Exercise directions:
Copy every line below that has the word "different" in it.

BEGIN The data

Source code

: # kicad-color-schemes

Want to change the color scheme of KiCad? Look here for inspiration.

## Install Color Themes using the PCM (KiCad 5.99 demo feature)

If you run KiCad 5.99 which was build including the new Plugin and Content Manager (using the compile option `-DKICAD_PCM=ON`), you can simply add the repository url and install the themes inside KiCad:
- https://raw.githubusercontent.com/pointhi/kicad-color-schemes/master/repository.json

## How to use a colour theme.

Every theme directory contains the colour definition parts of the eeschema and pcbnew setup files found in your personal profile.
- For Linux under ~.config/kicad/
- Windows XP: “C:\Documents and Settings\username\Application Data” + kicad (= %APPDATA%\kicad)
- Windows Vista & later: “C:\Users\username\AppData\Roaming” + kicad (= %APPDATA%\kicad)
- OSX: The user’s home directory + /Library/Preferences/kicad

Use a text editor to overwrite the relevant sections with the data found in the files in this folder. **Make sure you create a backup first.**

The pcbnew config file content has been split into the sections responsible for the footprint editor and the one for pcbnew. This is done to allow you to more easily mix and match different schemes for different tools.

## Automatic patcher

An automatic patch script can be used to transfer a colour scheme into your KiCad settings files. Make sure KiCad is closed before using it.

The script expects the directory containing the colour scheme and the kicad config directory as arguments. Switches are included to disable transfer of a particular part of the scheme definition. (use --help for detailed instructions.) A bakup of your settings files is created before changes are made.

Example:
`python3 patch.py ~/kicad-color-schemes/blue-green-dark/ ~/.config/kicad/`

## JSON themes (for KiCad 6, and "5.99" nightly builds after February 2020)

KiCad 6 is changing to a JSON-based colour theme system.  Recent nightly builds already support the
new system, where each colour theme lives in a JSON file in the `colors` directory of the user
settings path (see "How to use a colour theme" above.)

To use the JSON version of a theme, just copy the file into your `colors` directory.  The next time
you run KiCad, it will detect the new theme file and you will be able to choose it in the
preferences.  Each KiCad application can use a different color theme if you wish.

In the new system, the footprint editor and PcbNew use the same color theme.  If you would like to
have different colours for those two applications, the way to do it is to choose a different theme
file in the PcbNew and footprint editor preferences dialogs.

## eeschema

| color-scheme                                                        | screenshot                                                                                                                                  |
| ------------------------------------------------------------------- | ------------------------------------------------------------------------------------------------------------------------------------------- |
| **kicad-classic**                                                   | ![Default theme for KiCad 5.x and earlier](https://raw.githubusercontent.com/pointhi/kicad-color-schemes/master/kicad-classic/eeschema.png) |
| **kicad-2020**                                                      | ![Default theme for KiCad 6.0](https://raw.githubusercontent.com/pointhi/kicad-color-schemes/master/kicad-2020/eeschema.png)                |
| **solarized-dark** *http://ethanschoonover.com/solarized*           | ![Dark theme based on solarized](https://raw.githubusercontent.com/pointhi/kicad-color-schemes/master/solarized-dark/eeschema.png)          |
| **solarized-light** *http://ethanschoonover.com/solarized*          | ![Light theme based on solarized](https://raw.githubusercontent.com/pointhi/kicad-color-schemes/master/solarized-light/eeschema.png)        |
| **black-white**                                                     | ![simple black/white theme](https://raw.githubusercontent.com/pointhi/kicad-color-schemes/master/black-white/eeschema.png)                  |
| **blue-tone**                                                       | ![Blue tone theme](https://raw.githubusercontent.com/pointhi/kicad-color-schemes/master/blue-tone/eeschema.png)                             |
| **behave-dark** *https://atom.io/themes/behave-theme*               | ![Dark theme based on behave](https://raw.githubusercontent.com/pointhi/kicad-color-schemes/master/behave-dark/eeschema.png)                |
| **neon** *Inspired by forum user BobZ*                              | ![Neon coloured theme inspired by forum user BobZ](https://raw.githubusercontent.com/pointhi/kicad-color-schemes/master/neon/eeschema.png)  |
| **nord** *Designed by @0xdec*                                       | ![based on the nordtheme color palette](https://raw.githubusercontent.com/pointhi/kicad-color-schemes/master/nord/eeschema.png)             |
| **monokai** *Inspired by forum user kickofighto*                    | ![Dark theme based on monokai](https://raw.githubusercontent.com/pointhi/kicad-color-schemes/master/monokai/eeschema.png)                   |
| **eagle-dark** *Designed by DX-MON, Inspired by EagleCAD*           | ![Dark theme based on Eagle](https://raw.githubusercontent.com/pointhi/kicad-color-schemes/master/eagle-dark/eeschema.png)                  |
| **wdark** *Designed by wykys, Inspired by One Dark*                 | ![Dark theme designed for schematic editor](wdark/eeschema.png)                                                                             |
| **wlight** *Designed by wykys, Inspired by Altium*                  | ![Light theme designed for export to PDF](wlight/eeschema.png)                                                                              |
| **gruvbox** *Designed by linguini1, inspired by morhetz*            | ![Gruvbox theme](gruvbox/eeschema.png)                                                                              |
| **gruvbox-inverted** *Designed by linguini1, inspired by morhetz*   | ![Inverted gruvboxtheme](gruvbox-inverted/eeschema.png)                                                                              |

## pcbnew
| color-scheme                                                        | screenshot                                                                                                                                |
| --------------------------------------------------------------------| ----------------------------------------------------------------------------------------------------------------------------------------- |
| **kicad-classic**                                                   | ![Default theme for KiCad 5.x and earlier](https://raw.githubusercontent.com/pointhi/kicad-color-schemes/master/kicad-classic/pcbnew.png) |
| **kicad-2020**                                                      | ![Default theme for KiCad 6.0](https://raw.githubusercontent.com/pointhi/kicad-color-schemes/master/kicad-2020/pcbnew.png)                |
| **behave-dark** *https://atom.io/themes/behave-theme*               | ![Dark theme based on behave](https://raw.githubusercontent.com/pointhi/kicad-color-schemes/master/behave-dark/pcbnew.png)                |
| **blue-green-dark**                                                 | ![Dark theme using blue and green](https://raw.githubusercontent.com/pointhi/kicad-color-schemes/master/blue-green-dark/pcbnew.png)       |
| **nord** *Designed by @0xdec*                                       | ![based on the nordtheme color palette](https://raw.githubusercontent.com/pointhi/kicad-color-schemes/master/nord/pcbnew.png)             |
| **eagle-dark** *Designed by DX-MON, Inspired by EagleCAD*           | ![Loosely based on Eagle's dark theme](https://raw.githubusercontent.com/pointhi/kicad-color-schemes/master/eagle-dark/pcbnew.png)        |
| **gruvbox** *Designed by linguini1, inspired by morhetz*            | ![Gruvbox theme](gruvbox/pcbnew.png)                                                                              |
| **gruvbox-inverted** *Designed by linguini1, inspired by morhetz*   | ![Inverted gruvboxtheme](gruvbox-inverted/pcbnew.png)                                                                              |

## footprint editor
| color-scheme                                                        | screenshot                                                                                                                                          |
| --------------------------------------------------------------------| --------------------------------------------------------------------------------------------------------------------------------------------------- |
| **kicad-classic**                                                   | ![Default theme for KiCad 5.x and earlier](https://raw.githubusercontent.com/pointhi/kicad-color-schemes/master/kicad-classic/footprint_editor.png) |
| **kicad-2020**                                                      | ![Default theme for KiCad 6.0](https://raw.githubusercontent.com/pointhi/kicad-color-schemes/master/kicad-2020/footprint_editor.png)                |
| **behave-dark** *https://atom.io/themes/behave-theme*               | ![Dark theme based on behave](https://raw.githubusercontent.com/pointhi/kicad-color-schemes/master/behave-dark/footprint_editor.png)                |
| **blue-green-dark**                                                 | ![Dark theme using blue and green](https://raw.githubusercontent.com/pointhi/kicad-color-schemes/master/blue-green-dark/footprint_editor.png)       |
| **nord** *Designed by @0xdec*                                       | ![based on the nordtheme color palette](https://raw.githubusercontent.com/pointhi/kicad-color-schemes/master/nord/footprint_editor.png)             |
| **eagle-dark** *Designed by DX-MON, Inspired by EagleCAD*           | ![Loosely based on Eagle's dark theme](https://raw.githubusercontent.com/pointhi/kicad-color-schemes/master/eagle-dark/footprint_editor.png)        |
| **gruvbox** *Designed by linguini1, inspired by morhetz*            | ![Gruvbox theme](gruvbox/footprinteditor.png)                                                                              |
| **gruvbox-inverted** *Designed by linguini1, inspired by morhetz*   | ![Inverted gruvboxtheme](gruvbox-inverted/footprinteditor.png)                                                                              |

END The data
BEGIN The data

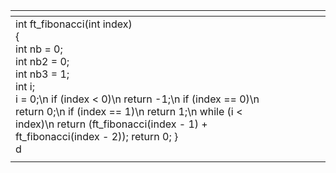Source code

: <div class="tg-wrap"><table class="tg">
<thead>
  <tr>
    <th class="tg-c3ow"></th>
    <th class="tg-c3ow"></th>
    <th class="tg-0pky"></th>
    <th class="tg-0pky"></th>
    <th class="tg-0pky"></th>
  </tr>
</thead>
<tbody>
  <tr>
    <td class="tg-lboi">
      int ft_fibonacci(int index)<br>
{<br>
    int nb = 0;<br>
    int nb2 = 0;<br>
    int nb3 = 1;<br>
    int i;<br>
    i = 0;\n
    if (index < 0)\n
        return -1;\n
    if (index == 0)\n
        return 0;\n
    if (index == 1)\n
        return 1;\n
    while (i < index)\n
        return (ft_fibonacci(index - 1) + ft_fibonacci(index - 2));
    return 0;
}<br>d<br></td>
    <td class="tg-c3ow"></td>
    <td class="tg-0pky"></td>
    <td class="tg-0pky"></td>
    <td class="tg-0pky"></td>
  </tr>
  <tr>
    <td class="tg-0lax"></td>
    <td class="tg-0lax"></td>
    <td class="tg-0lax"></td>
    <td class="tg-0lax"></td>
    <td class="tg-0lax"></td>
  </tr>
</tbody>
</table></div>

END The data
BEGIN The data

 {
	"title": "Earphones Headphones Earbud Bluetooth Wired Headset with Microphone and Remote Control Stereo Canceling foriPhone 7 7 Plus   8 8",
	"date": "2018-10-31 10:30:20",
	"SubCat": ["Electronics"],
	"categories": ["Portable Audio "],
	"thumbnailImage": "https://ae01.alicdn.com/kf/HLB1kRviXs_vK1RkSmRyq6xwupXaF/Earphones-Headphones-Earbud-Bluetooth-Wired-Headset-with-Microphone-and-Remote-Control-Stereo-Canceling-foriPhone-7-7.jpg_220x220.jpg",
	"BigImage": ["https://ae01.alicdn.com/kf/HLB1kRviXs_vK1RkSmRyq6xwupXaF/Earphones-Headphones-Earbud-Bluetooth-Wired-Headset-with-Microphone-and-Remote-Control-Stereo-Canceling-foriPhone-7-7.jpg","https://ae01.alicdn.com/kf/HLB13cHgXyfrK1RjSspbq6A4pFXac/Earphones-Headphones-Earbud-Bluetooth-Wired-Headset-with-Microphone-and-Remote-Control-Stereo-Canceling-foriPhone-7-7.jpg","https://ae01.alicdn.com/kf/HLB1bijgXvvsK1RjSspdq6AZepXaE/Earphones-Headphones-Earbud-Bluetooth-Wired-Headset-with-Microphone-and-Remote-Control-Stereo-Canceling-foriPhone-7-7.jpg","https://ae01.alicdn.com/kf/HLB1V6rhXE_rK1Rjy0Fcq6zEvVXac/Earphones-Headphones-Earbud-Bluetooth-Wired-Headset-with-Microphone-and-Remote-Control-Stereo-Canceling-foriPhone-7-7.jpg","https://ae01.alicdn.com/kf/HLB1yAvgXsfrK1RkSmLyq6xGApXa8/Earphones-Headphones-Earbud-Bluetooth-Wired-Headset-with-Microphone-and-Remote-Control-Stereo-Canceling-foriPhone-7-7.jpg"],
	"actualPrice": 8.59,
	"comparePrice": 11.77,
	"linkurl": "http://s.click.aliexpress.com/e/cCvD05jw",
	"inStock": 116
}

END The data

Task response:
The pcbnew config file content has been split into the sections responsible for the footprint editor and the one for pcbnew. This is done to allow you to more easily mix and match different schemes for different tools.
preferences.  Each KiCad application can use a different color theme if you wish.
have different colours for those two applications, the way to do it is to choose a different theme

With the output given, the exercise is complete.